─── Record extracts ───
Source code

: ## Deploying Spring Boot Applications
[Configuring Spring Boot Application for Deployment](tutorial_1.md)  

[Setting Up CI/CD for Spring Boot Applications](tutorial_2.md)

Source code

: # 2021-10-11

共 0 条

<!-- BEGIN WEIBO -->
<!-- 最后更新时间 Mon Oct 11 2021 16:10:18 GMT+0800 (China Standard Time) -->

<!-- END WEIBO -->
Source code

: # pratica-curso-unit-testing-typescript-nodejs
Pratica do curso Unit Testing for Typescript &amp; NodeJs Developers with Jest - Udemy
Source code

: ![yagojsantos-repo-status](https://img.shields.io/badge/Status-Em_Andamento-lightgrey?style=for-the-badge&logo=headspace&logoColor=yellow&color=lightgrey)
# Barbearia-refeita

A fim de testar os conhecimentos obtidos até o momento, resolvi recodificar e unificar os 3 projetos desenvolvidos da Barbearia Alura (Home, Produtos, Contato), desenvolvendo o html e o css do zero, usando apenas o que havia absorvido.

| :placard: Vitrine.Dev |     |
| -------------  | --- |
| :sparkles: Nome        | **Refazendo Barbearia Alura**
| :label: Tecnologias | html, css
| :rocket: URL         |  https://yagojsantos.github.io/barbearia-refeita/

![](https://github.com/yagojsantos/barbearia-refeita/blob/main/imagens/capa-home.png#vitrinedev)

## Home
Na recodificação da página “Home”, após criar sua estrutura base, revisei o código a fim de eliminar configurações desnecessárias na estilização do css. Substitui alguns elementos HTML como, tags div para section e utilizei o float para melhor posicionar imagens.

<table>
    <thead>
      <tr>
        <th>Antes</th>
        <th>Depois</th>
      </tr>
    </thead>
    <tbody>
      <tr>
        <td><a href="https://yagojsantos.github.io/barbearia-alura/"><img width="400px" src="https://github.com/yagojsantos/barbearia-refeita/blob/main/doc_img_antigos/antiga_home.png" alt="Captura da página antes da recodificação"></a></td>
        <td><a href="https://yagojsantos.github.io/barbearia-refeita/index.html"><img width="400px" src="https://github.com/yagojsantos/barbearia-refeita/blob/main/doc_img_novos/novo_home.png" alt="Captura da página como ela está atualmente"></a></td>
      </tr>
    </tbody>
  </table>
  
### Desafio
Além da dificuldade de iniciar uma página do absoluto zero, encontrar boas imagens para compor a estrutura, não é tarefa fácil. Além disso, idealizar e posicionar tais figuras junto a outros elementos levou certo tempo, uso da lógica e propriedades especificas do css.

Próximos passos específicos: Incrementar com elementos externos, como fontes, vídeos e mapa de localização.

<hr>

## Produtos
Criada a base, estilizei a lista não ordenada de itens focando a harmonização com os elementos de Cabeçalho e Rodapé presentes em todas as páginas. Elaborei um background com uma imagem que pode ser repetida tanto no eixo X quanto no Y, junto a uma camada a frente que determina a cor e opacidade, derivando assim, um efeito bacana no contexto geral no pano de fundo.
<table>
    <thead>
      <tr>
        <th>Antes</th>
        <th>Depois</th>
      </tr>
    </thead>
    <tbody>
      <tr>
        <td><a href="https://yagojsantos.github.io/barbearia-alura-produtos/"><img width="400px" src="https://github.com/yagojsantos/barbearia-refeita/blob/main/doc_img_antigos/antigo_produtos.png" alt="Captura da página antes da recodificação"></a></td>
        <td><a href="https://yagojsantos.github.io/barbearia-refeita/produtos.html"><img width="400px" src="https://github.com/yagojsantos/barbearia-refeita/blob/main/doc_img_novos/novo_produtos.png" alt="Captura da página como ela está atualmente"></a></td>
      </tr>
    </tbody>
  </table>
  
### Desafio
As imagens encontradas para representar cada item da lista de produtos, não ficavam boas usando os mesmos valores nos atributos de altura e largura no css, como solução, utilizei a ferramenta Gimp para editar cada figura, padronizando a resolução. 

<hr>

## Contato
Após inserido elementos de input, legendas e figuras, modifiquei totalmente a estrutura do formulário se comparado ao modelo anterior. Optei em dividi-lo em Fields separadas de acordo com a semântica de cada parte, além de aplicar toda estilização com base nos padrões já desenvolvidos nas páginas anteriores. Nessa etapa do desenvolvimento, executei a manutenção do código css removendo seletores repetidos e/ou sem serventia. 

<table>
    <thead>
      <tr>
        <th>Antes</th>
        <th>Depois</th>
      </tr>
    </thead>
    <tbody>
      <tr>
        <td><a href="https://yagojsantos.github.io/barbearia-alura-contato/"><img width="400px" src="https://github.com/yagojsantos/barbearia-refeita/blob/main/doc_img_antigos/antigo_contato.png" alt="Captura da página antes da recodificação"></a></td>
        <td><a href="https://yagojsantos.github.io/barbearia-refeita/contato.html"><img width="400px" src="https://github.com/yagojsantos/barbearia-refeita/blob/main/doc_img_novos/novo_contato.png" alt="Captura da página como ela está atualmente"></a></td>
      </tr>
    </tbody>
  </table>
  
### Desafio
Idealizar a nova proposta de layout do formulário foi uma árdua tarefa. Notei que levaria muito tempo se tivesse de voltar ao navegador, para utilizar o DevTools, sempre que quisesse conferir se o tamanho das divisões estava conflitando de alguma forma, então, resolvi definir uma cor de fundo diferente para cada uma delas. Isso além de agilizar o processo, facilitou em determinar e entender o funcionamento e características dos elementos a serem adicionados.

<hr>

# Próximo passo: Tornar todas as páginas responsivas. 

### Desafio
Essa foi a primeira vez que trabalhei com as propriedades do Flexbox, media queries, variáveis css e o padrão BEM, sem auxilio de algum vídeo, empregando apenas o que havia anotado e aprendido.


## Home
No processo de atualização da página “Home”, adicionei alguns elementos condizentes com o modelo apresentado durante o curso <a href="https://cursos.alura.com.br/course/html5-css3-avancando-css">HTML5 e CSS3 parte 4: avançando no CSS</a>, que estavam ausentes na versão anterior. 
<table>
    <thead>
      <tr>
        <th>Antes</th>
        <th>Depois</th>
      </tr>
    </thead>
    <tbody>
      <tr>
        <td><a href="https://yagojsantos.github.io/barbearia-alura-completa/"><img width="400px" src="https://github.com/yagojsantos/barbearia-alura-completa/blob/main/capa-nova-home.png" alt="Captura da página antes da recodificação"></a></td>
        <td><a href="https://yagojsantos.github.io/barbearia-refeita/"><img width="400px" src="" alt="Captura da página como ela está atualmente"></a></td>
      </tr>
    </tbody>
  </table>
───
— What this task involves —
Within the data, how many lines hold the word "Spring"? State only that number.

— Result —
3